- [Your assignment]: Check every line below for the word "keyof" and show those that hold it.

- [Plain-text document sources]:

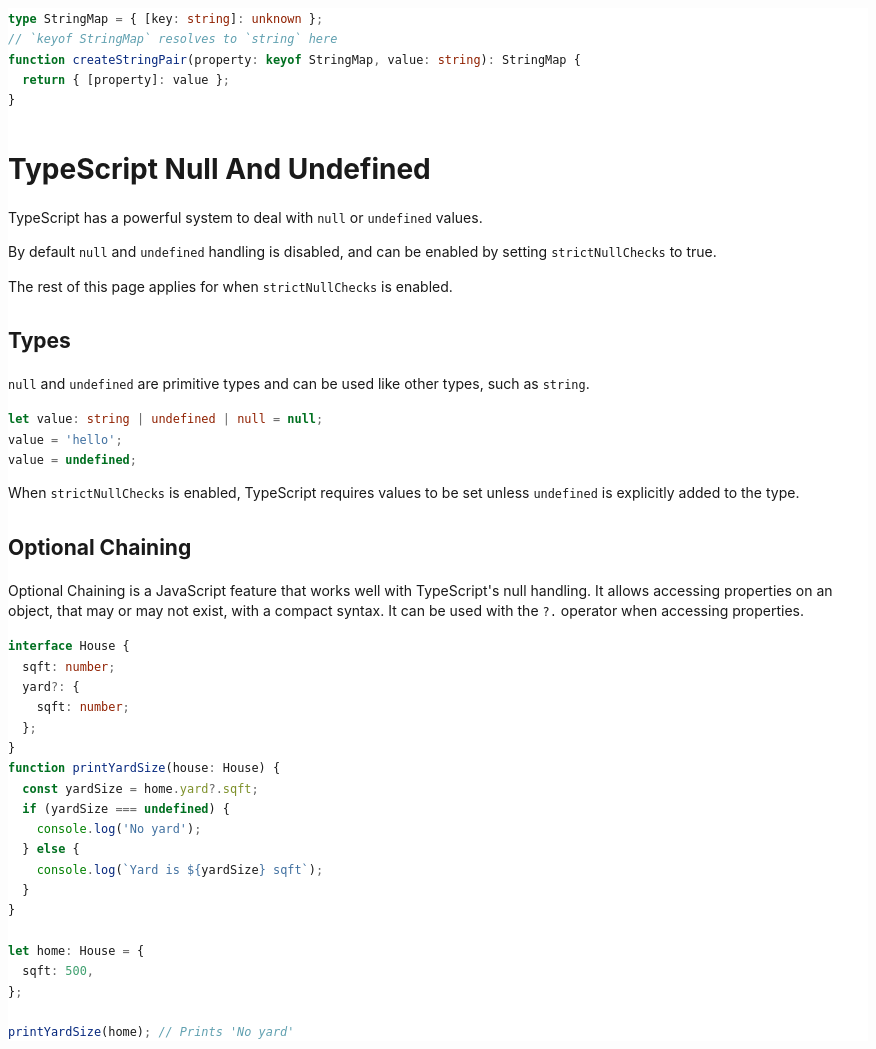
 ```Typescript
type StringMap = { [key: string]: unknown };
// `keyof StringMap` resolves to `string` here
function createStringPair(property: keyof StringMap, value: string): StringMap {
  return { [property]: value };
}
```

# TypeScript Null And Undefined

TypeScript has a powerful system to deal with `null` or `undefined` values.

By default `null` and `undefined` handling is disabled, and can be enabled by setting `strictNullChecks` to true.

The rest of this page applies for when `strictNullChecks` is enabled.

## Types

`null` and `undefined` are primitive types and can be used like other types, such as `string`.

```Typescript
let value: string | undefined | null = null;
value = 'hello';
value = undefined;
```

When `strictNullChecks` is enabled, TypeScript requires values to be set unless `undefined` is explicitly added to the type.

## Optional Chaining

Optional Chaining is a JavaScript feature that works well with TypeScript's null handling. It allows accessing properties on an object, that may or may not exist, with a compact syntax. It can be used with the `?.` operator when accessing properties.

```Typescript
interface House {
  sqft: number;
  yard?: {
    sqft: number;
  };
}
function printYardSize(house: House) {
  const yardSize = home.yard?.sqft;
  if (yardSize === undefined) {
    console.log('No yard');
  } else {
    console.log(`Yard is ${yardSize} sqft`);
  }
}

let home: House = {
  sqft: 500,
};

printYardSize(home); // Prints 'No yard'
```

- [Task output]:
// `keyof StringMap` resolves to `string` here
function createStringPair(property: keyof StringMap, value: string): StringMap {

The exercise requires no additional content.